_Input data:_
# # # # # # #

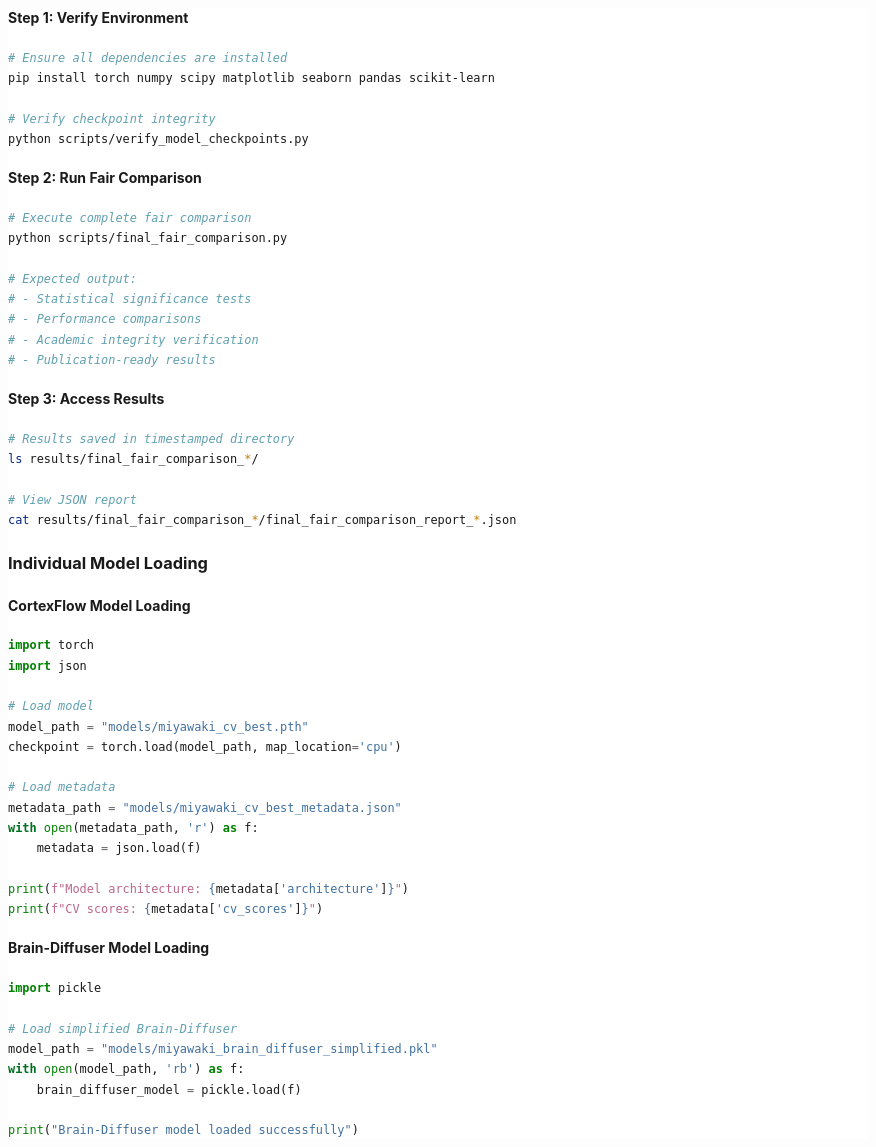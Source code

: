 #### **Step 1: Verify Environment**
```bash
# Ensure all dependencies are installed
pip install torch numpy scipy matplotlib seaborn pandas scikit-learn

# Verify checkpoint integrity
python scripts/verify_model_checkpoints.py
```

#### **Step 2: Run Fair Comparison**
```bash
# Execute complete fair comparison
python scripts/final_fair_comparison.py

# Expected output:
# - Statistical significance tests
# - Performance comparisons
# - Academic integrity verification
# - Publication-ready results
```

#### **Step 3: Access Results**
```bash
# Results saved in timestamped directory
ls results/final_fair_comparison_*/

# View JSON report
cat results/final_fair_comparison_*/final_fair_comparison_report_*.json
```

### **Individual Model Loading**

#### **CortexFlow Model Loading**
```python
import torch
import json

# Load model
model_path = "models/miyawaki_cv_best.pth"
checkpoint = torch.load(model_path, map_location='cpu')

# Load metadata
metadata_path = "models/miyawaki_cv_best_metadata.json"
with open(metadata_path, 'r') as f:
    metadata = json.load(f)

print(f"Model architecture: {metadata['architecture']}")
print(f"CV scores: {metadata['cv_scores']}")
```

#### **Brain-Diffuser Model Loading**
```python
import pickle

# Load simplified Brain-Diffuser
model_path = "models/miyawaki_brain_diffuser_simplified.pkl"
with open(model_path, 'rb') as f:
    brain_diffuser_model = pickle.load(f)

print("Brain-Diffuser model loaded successfully")
```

# # # # # # #

_Problem statement:_ Exactly what appears in the records above must be returned, apart from the pictures.

_Response to the exercise:_
Source code

: #### **Step 1: Verify Environment**
```bash
# Ensure all dependencies are installed
pip install torch numpy scipy matplotlib seaborn pandas scikit-learn

# Verify checkpoint integrity
python scripts/verify_model_checkpoints.py
```

#### **Step 2: Run Fair Comparison**
```bash
# Execute complete fair comparison
python scripts/final_fair_comparison.py

# Expected output:
# - Statistical significance tests
# - Performance comparisons
# - Academic integrity verification
# - Publication-ready results
```

#### **Step 3: Access Results**
```bash
# Results saved in timestamped directory
ls results/final_fair_comparison_*/

# View JSON report
cat results/final_fair_comparison_*/final_fair_comparison_report_*.json
```

### **Individual Model Loading**

#### **CortexFlow Model Loading**
```python
import torch
import json

# Load model
model_path = "models/miyawaki_cv_best.pth"
checkpoint = torch.load(model_path, map_location='cpu')

# Load metadata
metadata_path = "models/miyawaki_cv_best_metadata.json"
with open(metadata_path, 'r') as f:
    metadata = json.load(f)

print(f"Model architecture: {metadata['architecture']}")
print(f"CV scores: {metadata['cv_scores']}")
```

#### **Brain-Diffuser Model Loading**
```python
import pickle

# Load simplified Brain-Diffuser
model_path = "models/miyawaki_brain_diffuser_simplified.pkl"
with open(model_path, 'rb') as f:
    brain_diffuser_model = pickle.load(f)

print("Brain-Diffuser model loaded successfully")
```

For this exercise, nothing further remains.